Work to complete
Quote every line below exactly as it reads.

Collection entries

##########

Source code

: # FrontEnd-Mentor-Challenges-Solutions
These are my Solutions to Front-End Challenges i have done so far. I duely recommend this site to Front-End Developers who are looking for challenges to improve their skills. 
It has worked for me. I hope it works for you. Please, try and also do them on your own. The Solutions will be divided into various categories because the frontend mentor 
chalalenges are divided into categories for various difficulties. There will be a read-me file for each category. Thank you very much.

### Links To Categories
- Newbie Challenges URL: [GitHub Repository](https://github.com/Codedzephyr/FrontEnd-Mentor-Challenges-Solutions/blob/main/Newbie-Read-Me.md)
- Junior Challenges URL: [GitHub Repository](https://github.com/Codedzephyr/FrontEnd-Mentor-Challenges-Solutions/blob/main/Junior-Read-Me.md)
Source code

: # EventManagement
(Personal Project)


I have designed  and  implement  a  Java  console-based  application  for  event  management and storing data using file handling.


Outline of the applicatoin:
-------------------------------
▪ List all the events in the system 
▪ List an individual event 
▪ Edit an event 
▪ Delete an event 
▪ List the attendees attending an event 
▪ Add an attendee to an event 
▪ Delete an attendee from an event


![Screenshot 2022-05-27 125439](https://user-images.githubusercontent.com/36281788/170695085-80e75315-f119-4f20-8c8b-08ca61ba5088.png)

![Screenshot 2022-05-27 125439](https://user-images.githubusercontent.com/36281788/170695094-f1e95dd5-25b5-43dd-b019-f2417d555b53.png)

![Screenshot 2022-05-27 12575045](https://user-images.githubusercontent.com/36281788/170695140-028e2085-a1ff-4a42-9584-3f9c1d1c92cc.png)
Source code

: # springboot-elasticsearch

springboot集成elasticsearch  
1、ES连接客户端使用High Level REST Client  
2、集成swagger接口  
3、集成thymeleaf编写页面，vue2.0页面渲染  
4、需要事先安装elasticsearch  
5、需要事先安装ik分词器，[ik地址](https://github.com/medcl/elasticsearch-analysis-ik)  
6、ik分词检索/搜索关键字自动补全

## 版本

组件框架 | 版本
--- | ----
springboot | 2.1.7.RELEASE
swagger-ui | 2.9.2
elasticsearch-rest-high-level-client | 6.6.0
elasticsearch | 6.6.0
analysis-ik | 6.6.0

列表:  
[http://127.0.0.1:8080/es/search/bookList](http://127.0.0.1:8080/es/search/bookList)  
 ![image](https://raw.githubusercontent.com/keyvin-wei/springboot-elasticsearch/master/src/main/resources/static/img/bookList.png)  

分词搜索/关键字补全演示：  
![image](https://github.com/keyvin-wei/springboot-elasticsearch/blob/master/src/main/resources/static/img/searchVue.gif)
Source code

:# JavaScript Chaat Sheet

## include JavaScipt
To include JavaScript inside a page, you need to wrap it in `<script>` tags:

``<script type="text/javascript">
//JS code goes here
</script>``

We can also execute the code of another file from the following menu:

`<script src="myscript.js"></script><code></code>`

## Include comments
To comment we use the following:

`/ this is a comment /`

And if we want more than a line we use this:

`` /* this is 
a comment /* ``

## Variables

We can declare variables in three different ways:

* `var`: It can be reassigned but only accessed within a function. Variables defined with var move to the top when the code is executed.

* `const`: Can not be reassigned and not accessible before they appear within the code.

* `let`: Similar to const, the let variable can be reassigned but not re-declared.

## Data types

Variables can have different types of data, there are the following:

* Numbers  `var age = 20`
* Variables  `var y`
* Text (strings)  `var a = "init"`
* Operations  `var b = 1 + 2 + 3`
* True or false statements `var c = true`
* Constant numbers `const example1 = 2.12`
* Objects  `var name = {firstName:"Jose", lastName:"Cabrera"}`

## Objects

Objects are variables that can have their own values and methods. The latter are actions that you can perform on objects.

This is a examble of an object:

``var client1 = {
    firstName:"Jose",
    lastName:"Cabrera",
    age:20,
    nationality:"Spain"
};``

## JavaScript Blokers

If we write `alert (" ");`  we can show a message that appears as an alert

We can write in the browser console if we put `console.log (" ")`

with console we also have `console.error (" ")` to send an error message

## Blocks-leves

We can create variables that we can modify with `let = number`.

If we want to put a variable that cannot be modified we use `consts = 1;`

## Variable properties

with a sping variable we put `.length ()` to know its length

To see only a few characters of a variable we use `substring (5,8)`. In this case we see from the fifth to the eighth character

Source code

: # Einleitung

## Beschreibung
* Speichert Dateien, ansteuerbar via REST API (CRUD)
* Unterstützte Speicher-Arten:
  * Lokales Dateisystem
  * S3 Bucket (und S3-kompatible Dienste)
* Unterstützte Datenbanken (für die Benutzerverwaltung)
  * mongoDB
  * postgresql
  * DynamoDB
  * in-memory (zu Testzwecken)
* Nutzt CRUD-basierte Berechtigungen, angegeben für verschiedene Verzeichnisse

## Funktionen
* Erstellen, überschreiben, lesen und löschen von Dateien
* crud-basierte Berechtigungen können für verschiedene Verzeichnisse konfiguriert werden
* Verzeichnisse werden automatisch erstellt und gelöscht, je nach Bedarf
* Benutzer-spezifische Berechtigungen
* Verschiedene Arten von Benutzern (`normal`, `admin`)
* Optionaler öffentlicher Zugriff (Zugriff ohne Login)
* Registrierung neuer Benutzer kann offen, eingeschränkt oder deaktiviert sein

##########

Finished exercise
Source code

: # FrontEnd-Mentor-Challenges-Solutions
These are my Solutions to Front-End Challenges i have done so far. I duely recommend this site to Front-End Developers who are looking for challenges to improve their skills. 
It has worked for me. I hope it works for you. Please, try and also do them on your own. The Solutions will be divided into various categories because the frontend mentor 
chalalenges are divided into categories for various difficulties. There will be a read-me file for each category. Thank you very much.

### Links To Categories
- Newbie Challenges URL: [GitHub Repository](https://github.com/Codedzephyr/FrontEnd-Mentor-Challenges-Solutions/blob/main/Newbie-Read-Me.md)
- Junior Challenges URL: [GitHub Repository](https://github.com/Codedzephyr/FrontEnd-Mentor-Challenges-Solutions/blob/main/Junior-Read-Me.md)
Source code

: # EventManagement
(Personal Project)


I have designed  and  implement  a  Java  console-based  application  for  event  management and storing data using file handling.


Outline of the applicatoin:
-------------------------------
▪ List all the events in the system 
▪ List an individual event 
▪ Edit an event 
▪ Delete an event 
▪ List the attendees attending an event 
▪ Add an attendee to an event 
▪ Delete an attendee from an event


![Screenshot 2022-05-27 125439](https://user-images.githubusercontent.com/36281788/170695085-80e75315-f119-4f20-8c8b-08ca61ba5088.png)

![Screenshot 2022-05-27 125439](https://user-images.githubusercontent.com/36281788/170695094-f1e95dd5-25b5-43dd-b019-f2417d555b53.png)

![Screenshot 2022-05-27 12575045](https://user-images.githubusercontent.com/36281788/170695140-028e2085-a1ff-4a42-9584-3f9c1d1c92cc.png)
Source code

: # springboot-elasticsearch

springboot集成elasticsearch  
1、ES连接客户端使用High Level REST Client  
2、集成swagger接口  
3、集成thymeleaf编写页面，vue2.0页面渲染  
4、需要事先安装elasticsearch  
5、需要事先安装ik分词器，[ik地址](https://github.com/medcl/elasticsearch-analysis-ik)  
6、ik分词检索/搜索关键字自动补全

## 版本

组件框架 | 版本
--- | ----
springboot | 2.1.7.RELEASE
swagger-ui | 2.9.2
elasticsearch-rest-high-level-client | 6.6.0
elasticsearch | 6.6.0
analysis-ik | 6.6.0

列表:  
[http://127.0.0.1:8080/es/search/bookList](http://127.0.0.1:8080/es/search/bookList)  
 ![image](https://raw.githubusercontent.com/keyvin-wei/springboot-elasticsearch/master/src/main/resources/static/img/bookList.png)  

分词搜索/关键字补全演示：  
![image](https://github.com/keyvin-wei/springboot-elasticsearch/blob/master/src/main/resources/static/img/searchVue.gif)
Source code

:# JavaScript Chaat Sheet

## include JavaScipt
To include JavaScript inside a page, you need to wrap it in `<script>` tags:

``<script type="text/javascript">
//JS code goes here
</script>``

We can also execute the code of another file from the following menu:

`<script src="myscript.js"></script><code></code>`

## Include comments
To comment we use the following:

`/ this is a comment /`

And if we want more than a line we use this:

`` /* this is 
a comment /* ``

## Variables

We can declare variables in three different ways:

* `var`: It can be reassigned but only accessed within a function. Variables defined with var move to the top when the code is executed.

* `const`: Can not be reassigned and not accessible before they appear within the code.

* `let`: Similar to const, the let variable can be reassigned but not re-declared.

## Data types

Variables can have different types of data, there are the following:

* Numbers  `var age = 20`
* Variables  `var y`
* Text (strings)  `var a = "init"`
* Operations  `var b = 1 + 2 + 3`
* True or false statements `var c = true`
* Constant numbers `const example1 = 2.12`
* Objects  `var name = {firstName:"Jose", lastName:"Cabrera"}`

## Objects

Objects are variables that can have their own values and methods. The latter are actions that you can perform on objects.

This is a examble of an object:

``var client1 = {
    firstName:"Jose",
    lastName:"Cabrera",
    age:20,
    nationality:"Spain"
};``

## JavaScript Blokers

If we write `alert (" ");`  we can show a message that appears as an alert

We can write in the browser console if we put `console.log (" ")`

with console we also have `console.error (" ")` to send an error message

## Blocks-leves

We can create variables that we can modify with `let = number`.

If we want to put a variable that cannot be modified we use `consts = 1;`

## Variable properties

with a sping variable we put `.length ()` to know its length

To see only a few characters of a variable we use `substring (5,8)`. In this case we see from the fifth to the eighth character

Source code

: # Einleitung

## Beschreibung
* Speichert Dateien, ansteuerbar via REST API (CRUD)
* Unterstützte Speicher-Arten:
  * Lokales Dateisystem
  * S3 Bucket (und S3-kompatible Dienste)
* Unterstützte Datenbanken (für die Benutzerverwaltung)
  * mongoDB
  * postgresql
  * DynamoDB
  * in-memory (zu Testzwecken)
* Nutzt CRUD-basierte Berechtigungen, angegeben für verschiedene Verzeichnisse

## Funktionen
* Erstellen, überschreiben, lesen und löschen von Dateien
* crud-basierte Berechtigungen können für verschiedene Verzeichnisse konfiguriert werden
* Verzeichnisse werden automatisch erstellt und gelöscht, je nach Bedarf
* Benutzer-spezifische Berechtigungen
* Verschiedene Arten von Benutzern (`normal`, `admin`)
* Optionaler öffentlicher Zugriff (Zugriff ohne Login)
* Registrierung neuer Benutzer kann offen, eingeschränkt oder deaktiviert sein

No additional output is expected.